A Decision Tree Classifier is a type of supervised learning algorithm in machine learning. It works by creating a tree-like model of decisions and their possible consequences, including chance event outcomes, resource costs, and utility. The tree is constructed by recursively partitioning the data into subsets based on the values of the input features.

### **The most commonly used hyperparameters for Decision Tree Classifier**:

criterion: The function to measure the quality of a split. Supported criteria are "gini" for the Gini impurity and "entropy" for the information gain.

max_depth: The maximum depth of the tree. Increasing this number can improve the model's performance, but also increases the risk of overfitting.

min_samples_split: The minimum number of samples required to split an internal node. Decreasing this number can lead to overfitting, while increasing it can lead to underfitting.

min_samples_leaf: The minimum number of samples required to be at a leaf node. Decreasing this number can lead to overfitting, while increasing it can lead to underfitting.

max_features: The maximum number of features to consider at each split. Increasing this number can improve the model's performance, but also increases the computation time.

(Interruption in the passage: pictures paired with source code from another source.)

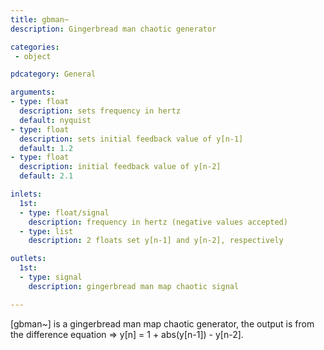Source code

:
 ```yaml
---
title: gbman~
description: Gingerbread man chaotic generator

categories:
 - object

pdcategory: General

arguments:
- type: float
  description: sets frequency in hertz
  default: nyquist
- type: float
  description: sets initial feedback value of y[n-1]
  default: 1.2
- type: float
  description: initial feedback value of y[n-2]
  default: 2.1

inlets:
  1st:
  - type: float/signal
    description: frequency in hertz (negative values accepted)
  - type: list
    description: 2 floats set y[n-1] and y[n-2], respectively

outlets:
  1st:
  - type: signal
    description: gingerbread man map chaotic signal

---
```


[gbman~] is a gingerbread man map chaotic generator, the output is from the difference equation => y[n] = 1 + abs(y[n-1]) - y[n-2].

random_state: The random seed used to shuffle the data before splitting it into training and testing sets. Setting this to a fixed value ensures reproducibility of the results.

class_weight: The weight assigned to each class during training. This can be useful for imbalanced datasets, where one class has a much larger number of instances than the others.

### **Here are some common values for these hyperparameters:**

criterion: 'gini', 'entropy'

max_depth: 3, 5, 10, None (None means no limit)

min_samples_split: 2, 5, 10

min_samples_leaf: 1, 5, 10

max_features: 'auto', 'sqrt', 'log2', None (None means no limit)

random_state: 0, 42, 100

class_weight: 'balanced', 'balanced_subsample', None (None means all classes are equal)


### **OOP Approach**

In [None]:
class ChurnPrediction:
    def __init__(self, file_path):
        self.file_path = file_path
        self.data = None
        self.X = None
        self.y = None
        self.train_X = None
        self.val_X = None
        self.train_y = None
        self.val_y = None
        self.model = None

    def load_data(self):
        self.data = pd.read_csv(self.file_path)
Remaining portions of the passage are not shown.